STAKEHOLDERS have expressed concern about malaria commodity accountability, staff attrition, and the need for improved data capture of women given intermittent preventive treatment of malaria in pregnancy in the state’s attempt to eliminate the disease.
Speaking at the Oyo State Malaria Technical Working Group at the Oyo State Ministry of Health Conference Centre, Oyo State Coordinator for the US President’s Malaria Initiative for States (PMI-S), Dr Oluwayemisi Ayandipo, said “a major challenge we found was commodity accountability, especially at the secondary health facilities visited.”
She added, “The number of people tested and confirmed to be positive for malaria is lower compared to the number of artemisinin-based combination (ACTs) drugs that were dispensed.”
“We found that primary healthcare facilities were not documenting severe malaria cases in their outpatient department registers; some were also giving fansidar tablets, a fixed combination of sulfadoxine and pyrimethamine, as malaria prophylaxis to patients.
“The attitude of health workers has been a major challenge; the majority of secondary healthcare facilities don’t do microscopy testing for malaria but rather malaria rapid diagnostic tests (mRDTs); some also use malaria microscopy to confirm malaria rapid mRDT results.”
Dr Ayandipo, however, declared that errors in the detection of malaria with a microscope had reduced from 31 percent in July 2023 to 15 percent in January 2024, and the sensitivity rate for malaria microscopy had improved from 67 percent to 88 percent within the same period.
In a reaction, Mr Mubarak Olowookere of the USAID Global Health Supply Chain Programme—Procurement and Supply Management (GHSC-PSM) project, said data tools to capture women given intermittent preventive treatment of malaria in pregnancy were becoming a challenge.
“At a facility in Ibadan North local government, we discovered over 175 fansidar doses were given to pregnant women looking through the case notes, but they were not indicated in the antenatal clinic register,” he stated.
Mr Tosin Orhorhamreru, the Monitoring and Evaluation and Health Systems Strengthening Advisor for the USAID-PMI-S Project, declared that there was a stockout of mRDTs and adult doses of ACTs in many government-supported health facilities.
“PMI-supported facilities and state-supported health facilities had zero percent and 12 percent stock-out rates for mRDTs, as well as 2 percent and 17 percent stock-out rates for adult doses of ACTs.

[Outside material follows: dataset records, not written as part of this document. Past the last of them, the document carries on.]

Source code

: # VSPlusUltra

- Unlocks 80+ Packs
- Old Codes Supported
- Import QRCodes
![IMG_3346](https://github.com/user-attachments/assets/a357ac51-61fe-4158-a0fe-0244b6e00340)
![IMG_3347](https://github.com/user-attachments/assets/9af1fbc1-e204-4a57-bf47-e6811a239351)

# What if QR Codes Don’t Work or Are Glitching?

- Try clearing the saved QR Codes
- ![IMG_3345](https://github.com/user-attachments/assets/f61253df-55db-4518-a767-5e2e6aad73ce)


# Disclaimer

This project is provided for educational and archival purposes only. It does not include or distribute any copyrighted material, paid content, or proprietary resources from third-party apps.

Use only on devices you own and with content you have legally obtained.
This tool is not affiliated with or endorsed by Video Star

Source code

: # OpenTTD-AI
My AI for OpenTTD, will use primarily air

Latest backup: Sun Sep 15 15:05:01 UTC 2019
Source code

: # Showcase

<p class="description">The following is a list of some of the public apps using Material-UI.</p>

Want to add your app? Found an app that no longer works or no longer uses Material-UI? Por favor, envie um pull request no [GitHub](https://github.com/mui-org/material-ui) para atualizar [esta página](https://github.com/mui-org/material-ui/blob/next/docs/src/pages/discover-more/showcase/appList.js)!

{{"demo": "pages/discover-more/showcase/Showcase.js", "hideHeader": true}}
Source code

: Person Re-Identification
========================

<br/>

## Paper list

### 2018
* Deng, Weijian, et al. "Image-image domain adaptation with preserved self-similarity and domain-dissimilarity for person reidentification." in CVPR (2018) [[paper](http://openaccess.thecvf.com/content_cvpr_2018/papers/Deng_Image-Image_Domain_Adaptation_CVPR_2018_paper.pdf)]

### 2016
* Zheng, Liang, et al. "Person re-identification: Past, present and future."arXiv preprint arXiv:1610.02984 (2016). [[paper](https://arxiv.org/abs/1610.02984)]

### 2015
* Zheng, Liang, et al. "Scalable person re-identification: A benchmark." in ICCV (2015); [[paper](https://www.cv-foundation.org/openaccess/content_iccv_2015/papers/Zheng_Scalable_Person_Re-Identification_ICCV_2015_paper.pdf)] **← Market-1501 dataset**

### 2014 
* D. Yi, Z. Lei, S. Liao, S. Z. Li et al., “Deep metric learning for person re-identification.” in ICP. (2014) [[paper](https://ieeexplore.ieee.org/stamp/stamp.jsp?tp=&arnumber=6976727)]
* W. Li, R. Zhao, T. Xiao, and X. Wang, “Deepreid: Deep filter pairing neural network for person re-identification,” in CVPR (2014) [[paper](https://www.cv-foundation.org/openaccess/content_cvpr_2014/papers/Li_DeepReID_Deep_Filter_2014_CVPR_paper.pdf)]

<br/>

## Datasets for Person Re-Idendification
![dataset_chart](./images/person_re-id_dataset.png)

So, we need to look at what partners are doing that are best practices. Also, procurement needs to be done systematically so that there won’t be stockouts or waste.

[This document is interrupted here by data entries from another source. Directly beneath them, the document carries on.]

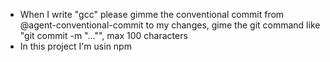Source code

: - When I write "gcc" please gimme the conventional commit from @agent-conventional-commit to my changes, gime the git command like "git commit -m "..."", max 100 characters
- In this project I'm usin npm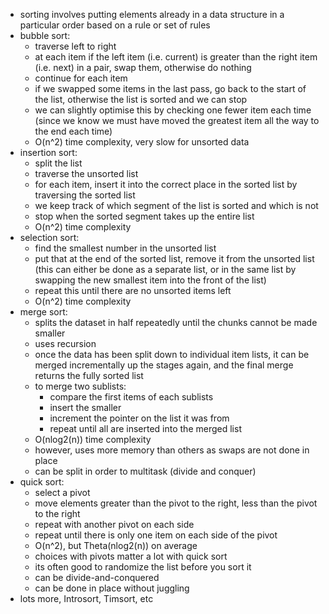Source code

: - sorting involves putting elements already in a data structure in a particular order based on a rule or set of rules
- bubble sort:
	- traverse left to right
	- at each item if the left item (i.e. current) is greater than the right item (i.e. next) in a pair, swap them, otherwise do nothing
	- continue for each item
	- if we swapped some items in the last pass, go back to the start of the list, otherwise the list is sorted and we can stop
	- we can slightly optimise this by checking one fewer item each time (since we know we must have moved the greatest item all the way to the end each time)
	- O(n^2) time complexity, very slow for unsorted data
- insertion sort:
	- split the list
	- traverse the unsorted list
	- for each item, insert it into the correct place in the sorted list by traversing the sorted list
	- we keep track of which segment of the list is sorted and which is not
	- stop when the sorted segment takes up the entire list
	- O(n^2) time complexity
- selection sort:
	- find the smallest number in the unsorted list
	- put that at the end of the sorted list, remove it from the unsorted list (this can either be done as a separate list, or in the same list by swapping the new smallest item into the front of the list)
	- repeat this until there are no unsorted items left
	- O(n^2) time complexity
- merge sort:
	- splits the dataset in half repeatedly until the chunks cannot be made smaller
	- uses recursion
	- once the data has been split down to individual item lists, it can be merged incrementally up the stages again, and the final merge returns the fully sorted list
	- to merge two sublists:
		- compare the first items of each sublists
		- insert the smaller
		- increment the pointer on the list it was from
		- repeat until all are inserted into the merged list
	- O(nlog2(n)) time complexity
	- however, uses more memory than others as swaps are not done in place
	- can be split in order to multitask (divide and conquer)
- quick sort:
	- select a pivot
	- move elements greater than the pivot to the right, less than the pivot to the right
	- repeat with another pivot on each side
	- repeat until there is only one item on each side of the pivot
	- O(n^2), but Theta(nlog2(n)) on average
	- choices with pivots matter a lot with quick sort
	- its often good to randomize the list before you sort it
	- can be divide-and-conquered
	- can be done in place without juggling
- lots more, Introsort, Timsort, etc 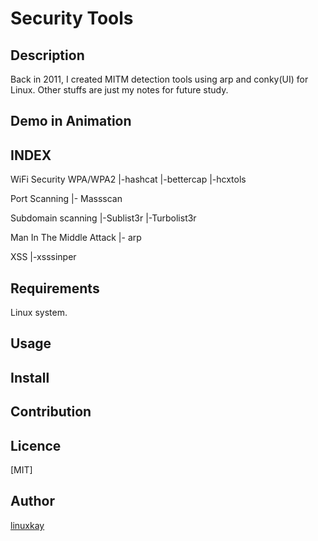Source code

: # Security Tools 

## Description
Back in 2011, I created MITM detection tools using arp and conky(UI) for Linux. Other stuffs are just my notes for future study.
## Demo in Animation

## INDEX

WiFi Security WPA/WPA2
|-hashcat
|-bettercap
|-hcxtols

Port Scanning
|- Massscan

Subdomain scanning
|-Sublist3r
|-Turbolist3r

Man In The Middle Attack
|- arp

XSS 
|-xsssinper
## Requirements
Linux system.

## Usage

## Install

## Contribution

## Licence
[MIT]

## Author

[linuxkay](https://github.com/linuxkay)

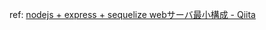 ref: [nodejs + express + sequelize webサーバ最小構成 - Qiita](https://qiita.com/yu-sa/items/d8edad8d9a91d0ddeb12)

“Staff attrition is a challenge, and the focus should be more on first absorbing ad hoc staff that are experienced and have been trained. Availability of reporting tools should be prioritised; facility staff or logisticians don’t need to photocopy tools out of pocket. This could be a moral ground for people to see commodities as a way to recoup some cash.”
Earlier, Permanent Secretary, Oyo State Ministry of Health, Dr Akintunde Ayinde, said the meeting, which had experts in malaria from academia and the private sector, was to cross fertile ideas in a bid to improve malaria services in the state.
According to him, malaria is one of the most common diseases that take people to the hospital, and Oyo State’s malaria prevalence rate of about 20 percent was unacceptable.
Dr Ayinde assured all partners working on malaria interventions of the state government’s continuous support and a conducive environment to operate.